Gilberto aveva imparato a riconoscere al primo sguardo la signora attempata a caccia di emozioni, le coppie stanche di matrimoni che non avevano più niente da dire, ricchi gay alla ricerca di marinai compiacenti. Riusciva a distinguere poi tutti quelli che erano partiti soltanto con il semplice obiettivo di conoscere nuove zone del mondo.
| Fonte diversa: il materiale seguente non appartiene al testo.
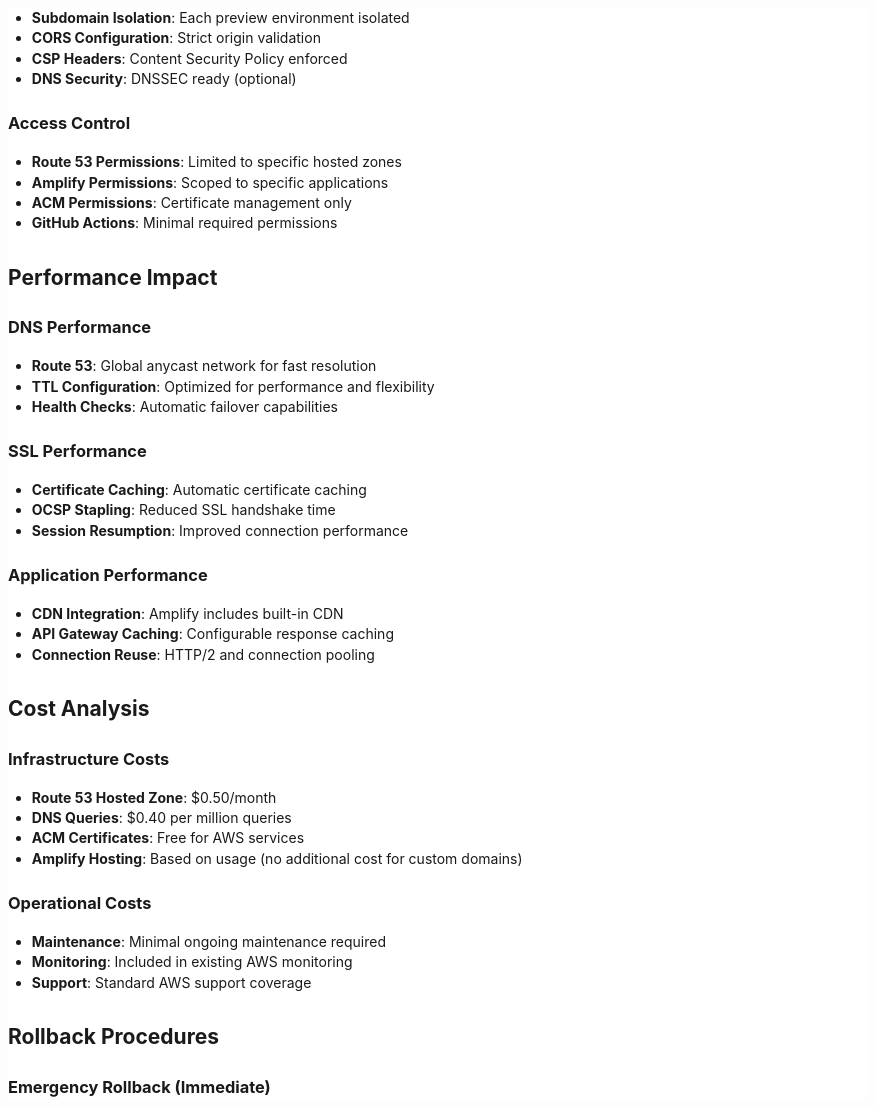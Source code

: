 - **Subdomain Isolation**: Each preview environment isolated
- **CORS Configuration**: Strict origin validation
- **CSP Headers**: Content Security Policy enforced
- **DNS Security**: DNSSEC ready (optional)

### Access Control

- **Route 53 Permissions**: Limited to specific hosted zones
- **Amplify Permissions**: Scoped to specific applications
- **ACM Permissions**: Certificate management only
- **GitHub Actions**: Minimal required permissions

## Performance Impact

### DNS Performance

- **Route 53**: Global anycast network for fast resolution
- **TTL Configuration**: Optimized for performance and flexibility
- **Health Checks**: Automatic failover capabilities

### SSL Performance

- **Certificate Caching**: Automatic certificate caching
- **OCSP Stapling**: Reduced SSL handshake time
- **Session Resumption**: Improved connection performance

### Application Performance

- **CDN Integration**: Amplify includes built-in CDN
- **API Gateway Caching**: Configurable response caching
- **Connection Reuse**: HTTP/2 and connection pooling

## Cost Analysis

### Infrastructure Costs

- **Route 53 Hosted Zone**: $0.50/month
- **DNS Queries**: $0.40 per million queries
- **ACM Certificates**: Free for AWS services
- **Amplify Hosting**: Based on usage (no additional cost for custom domains)

### Operational Costs

- **Maintenance**: Minimal ongoing maintenance required
- **Monitoring**: Included in existing AWS monitoring
- **Support**: Standard AWS support coverage

## Rollback Procedures

### Emergency Rollback (Immediate)
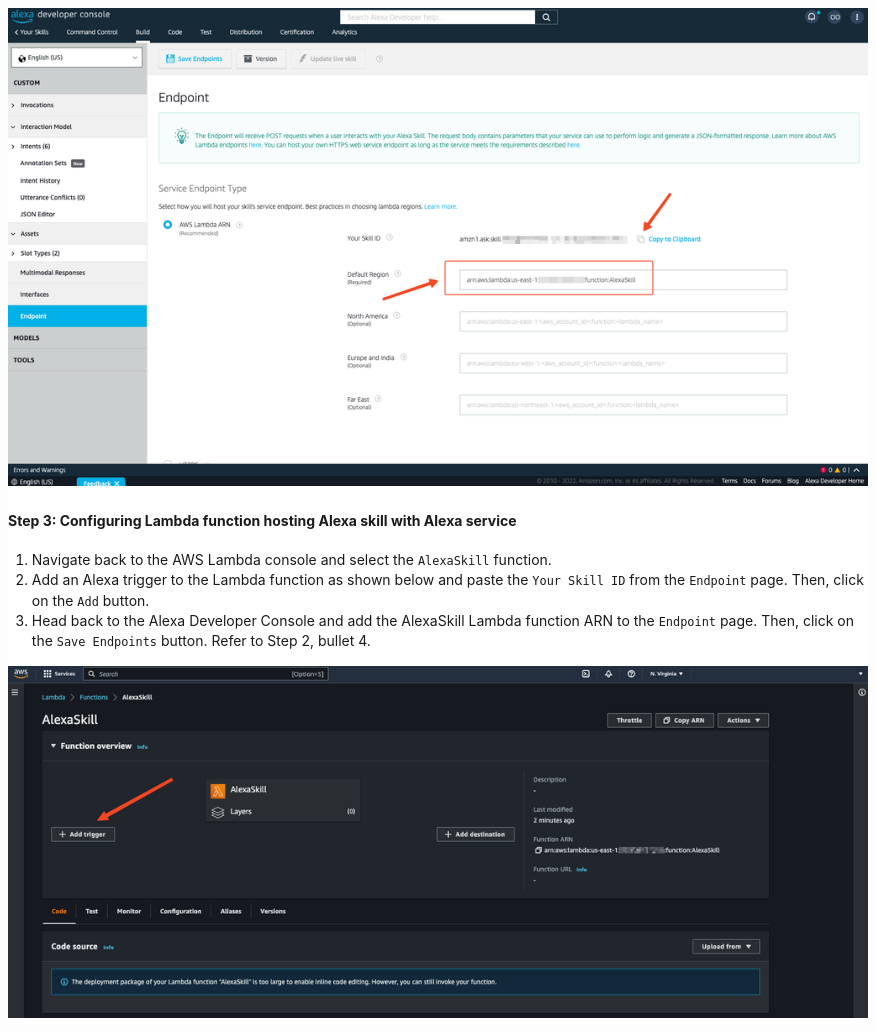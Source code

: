 ![Create Skill](imgs/6.png)


#### Step 3: Configuring Lambda function hosting Alexa skill with Alexa service

1. Navigate back to the AWS Lambda console and select the `AlexaSkill` function.
2. Add an Alexa trigger to the Lambda function as shown below and paste the `Your Skill ID` from the `Endpoint` page. Then, click on the `Add` button.
3. Head back to the Alexa Developer Console and add the AlexaSkill Lambda function ARN to the `Endpoint` page. Then, click on the `Save Endpoints` button. Refer to Step 2, bullet 4. 


![Add Alexa Trigger](imgs/7.png)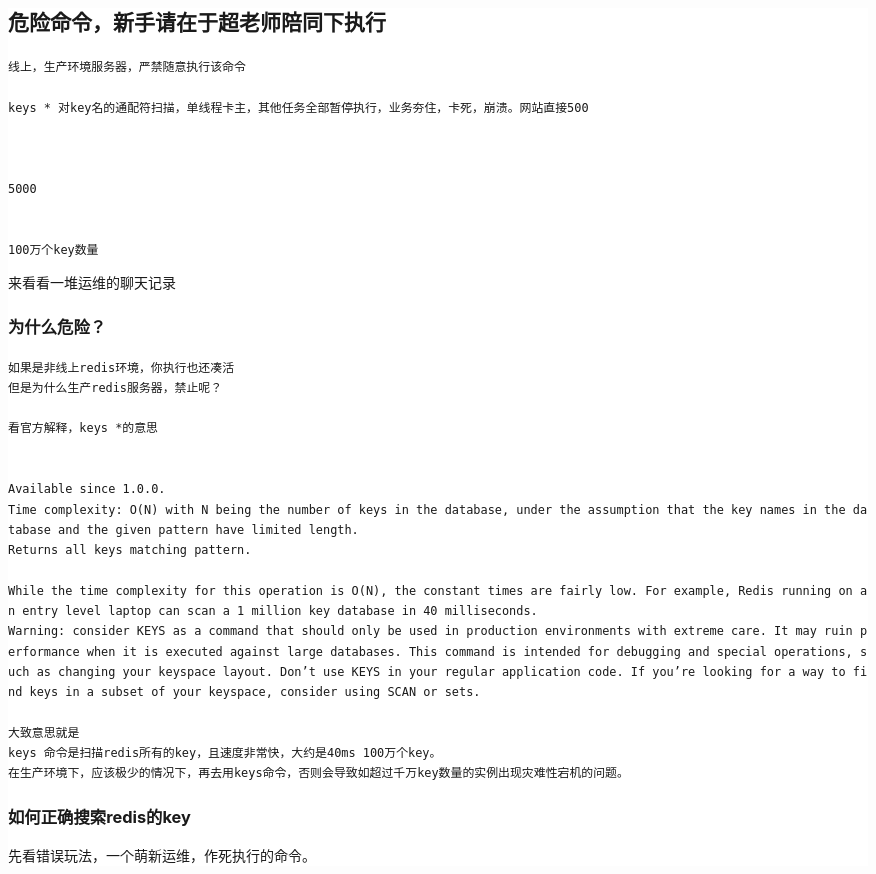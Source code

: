 



## 危险命令，新手请在于超老师陪同下执行

```
线上，生产环境服务器，严禁随意执行该命令

keys * 对key名的通配符扫描，单线程卡主，其他任务全部暂停执行，业务夯住，卡死，崩溃。网站直接500



5000 


100万个key数量  
```

来看看一堆运维的聊天记录



### 为什么危险？

```
如果是非线上redis环境，你执行也还凑活
但是为什么生产redis服务器，禁止呢？

看官方解释，keys *的意思


Available since 1.0.0.
Time complexity: O(N) with N being the number of keys in the database, under the assumption that the key names in the database and the given pattern have limited length.
Returns all keys matching pattern.

While the time complexity for this operation is O(N), the constant times are fairly low. For example, Redis running on an entry level laptop can scan a 1 million key database in 40 milliseconds.
Warning: consider KEYS as a command that should only be used in production environments with extreme care. It may ruin performance when it is executed against large databases. This command is intended for debugging and special operations, such as changing your keyspace layout. Don’t use KEYS in your regular application code. If you’re looking for a way to find keys in a subset of your keyspace, consider using SCAN or sets.

大致意思就是
keys 命令是扫描redis所有的key，且速度非常快，大约是40ms 100万个key。
在生产环境下，应该极少的情况下，再去用keys命令，否则会导致如超过千万key数量的实例出现灾难性宕机的问题。
```





### 如何正确搜索redis的key

先看错误玩法，一个萌新运维，作死执行的命令。
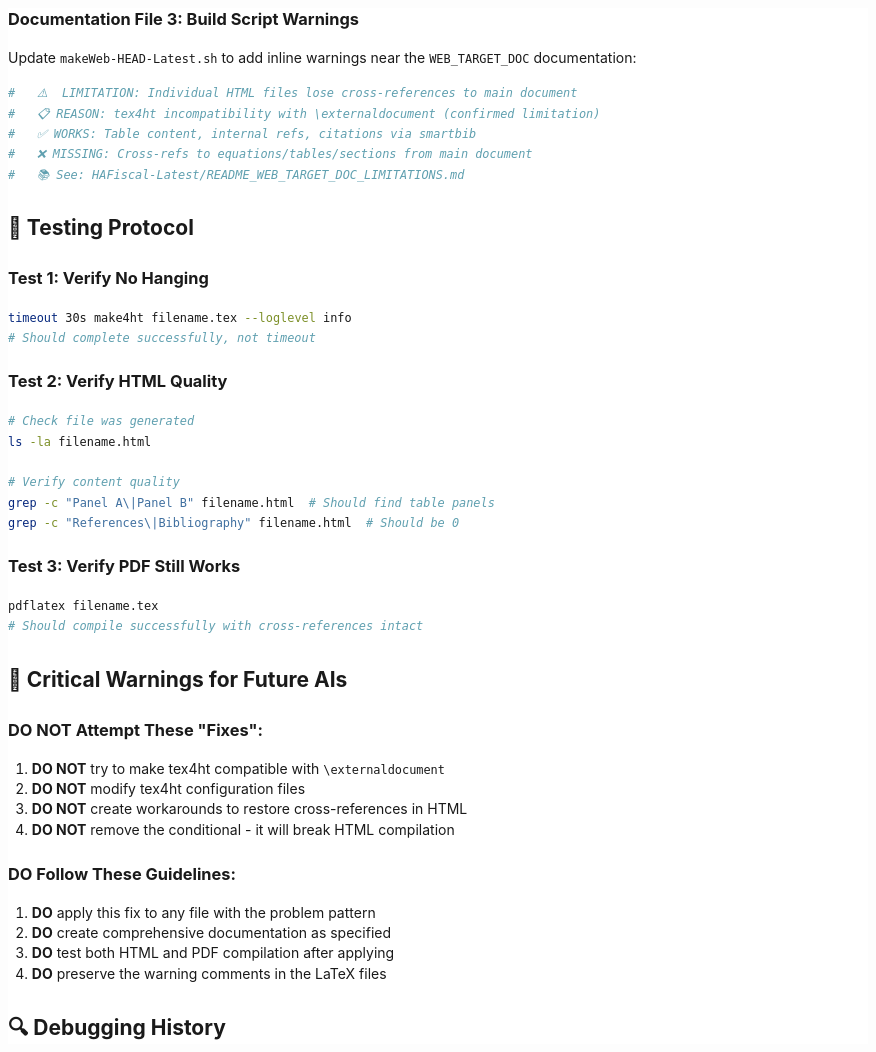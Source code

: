 ### Documentation File 3: Build Script Warnings
Update `makeWeb-HEAD-Latest.sh` to add inline warnings near the `WEB_TARGET_DOC` documentation:
```bash
#   ⚠️  LIMITATION: Individual HTML files lose cross-references to main document
#   📋 REASON: tex4ht incompatibility with \externaldocument (confirmed limitation)
#   ✅ WORKS: Table content, internal refs, citations via smartbib
#   ❌ MISSING: Cross-refs to equations/tables/sections from main document
#   📚 See: HAFiscal-Latest/README_WEB_TARGET_DOC_LIMITATIONS.md
```

## 🧪 Testing Protocol

### Test 1: Verify No Hanging
```bash
timeout 30s make4ht filename.tex --loglevel info
# Should complete successfully, not timeout
```

### Test 2: Verify HTML Quality
```bash
# Check file was generated
ls -la filename.html

# Verify content quality
grep -c "Panel A\|Panel B" filename.html  # Should find table panels
grep -c "References\|Bibliography" filename.html  # Should be 0
```

### Test 3: Verify PDF Still Works
```bash
pdflatex filename.tex
# Should compile successfully with cross-references intact
```

## 🚨 Critical Warnings for Future AIs

### DO NOT Attempt These "Fixes":
1. **DO NOT** try to make tex4ht compatible with `\externaldocument`
2. **DO NOT** modify tex4ht configuration files
3. **DO NOT** create workarounds to restore cross-references in HTML
4. **DO NOT** remove the conditional - it will break HTML compilation

### DO Follow These Guidelines:
1. **DO** apply this fix to any file with the problem pattern
2. **DO** create comprehensive documentation as specified
3. **DO** test both HTML and PDF compilation after applying
4. **DO** preserve the warning comments in the LaTeX files

## 🔍 Debugging History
Ricordava soprattutto come su tutti, proprio su tutti, calava quel velo di tristezza, man mano che la fine della crociera si approssimava.

È svanita anche la luce che avevo negli occhi

quando la gioia e il tormento

sorridevano al mio cuore.

Quante donne evanescenti, di alcune delle quali ancora ricordava il colore degli occhi e il profumo della pelle.

Risuonava nelle sue orecchie anche il rumore dei suoi passi che si affrettavano appena uscito dalle loro cabine, per paura di incontrarne i mariti, il pianto soffocato per qualcuna che, giurava, avrebbe potuto essere la donna della sua vita.

Ahimè, anche il mio primo amore

è un sospiro che fu!

E allora, vecchia lacrima solitaria,

va via… svanisci anche tu!

Gilberto, un po’ commosso e con gli occhi ancora lucidi per quello che aveva scritto, chiuse il quaderno pieno zeppo di pagine scritte, sistemandolo su una pila di quaderni che nessuno mai avrebbe letto e che dal pavimento raggiungeva in altezza il piano della scrivania.

Poi estrasse un letto dal divano, scosse un po’ il cuscino, quindi dopo aver aggiunto una coperta si infilò sotto le lenzuola che non lavava da tempo.

Per qualche minuto stette a fissare il soffitto con l’intonaco ammuffito dalle infiltrazioni d’acqua piovana.

L’inverno che si avvicinava sarebbe stato come al solito lungo, e questa volta probabilmente l’acqua piovana sarebbe filtrata e caduta dritta dritta sul letto.

Devo impermeabilizzare il tetto” pensò “e sostituire le tegole rotte quanto prima.”

Quindi spense la luce, si girò su un fianco, sospirò e chiuse gli occhi, speranzoso di incontrare in sogno qualcuno che non avrebbe più rivisto.